Friday, May 8, 2015
TRAVEL'N ALONG AT A LEISURELY PACE--
Two samples; one with and one without a throttle
We combined bicycles and geocaching on our first outing shortly after returning to OH from FL snowbirding with this perfect, sunny day ride on the Kokosing Gap Trail out of Mt. Vernon. Seven new hides were there along the way to Gambier and we got all seven in our tune-up outing.
We even added one that had previously eluded us at the Brown Environmental Center down near Kenyon College. That one had two stages. First we parked the bikes and hiked a very steep hill to a pine woods up behind the office building. That little cache container simply had a piece of paper which told us the latitude and longitude of where the final stage was located--also high on the hill.
Sue (above) is enjoying the tranquility of the Kokosing River as it ripples and gurgles beneath the railroad bridge a few miles downriver from the trail head as we rode back toward town. That's her blue, Sun recumbent tricycle in the foreground and my orange Sun, two-wheel ride in the rear.
Just a few days earlier we trundled leisurely home from our four-month stay in Vero Beach by avoiding the interstate highways as much as possible. What a marvelous experience which left me wondering why we hadn't done that earlier.
We probably added about a half-day, maybe less, to our travel time in exchange for tranquility similar to our bike ride above on the vast majority of highway miles we traveled.
Gone was the insanity of 75 MPH traffic hanging on our bumper while that driver yacked unconcernedly on it's cell phone.
We traded that roaring scrum of inhumanity for nostalgic sights of the deep south that are blurred into invisibility at super highway speeds.
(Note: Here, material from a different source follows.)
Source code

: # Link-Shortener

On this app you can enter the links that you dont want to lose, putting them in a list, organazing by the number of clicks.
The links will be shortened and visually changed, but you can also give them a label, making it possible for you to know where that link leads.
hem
We traveled mile after mile on sparsely populated, often four-lane highways that once were the mainstays of north-south auto travel.
We hopped on US 23 in the Asheville, NC area, for example, and hopped off in Chilocothe. We did that to avoid the insanity of Columbus traffic by sliding quietly through Lancaster, Granville and Mt. Vernon.
And, of course, we stopped often to geocache along the way. That's Sue below on a rainy afternoon in Kingsport, TN where we booked our motel room in mid-afternoon and decided to enjoy the local sights. She's bending under her white umbrella and pushing into the weedy undergrowth for this cache she found about 50 feet further on.
How did I manage to avoid this mild downpour while she soldiered on? Don't know, now that I think about it. But, such things happen when the fun of the journey exceeds the urge to rocket home on the super highways.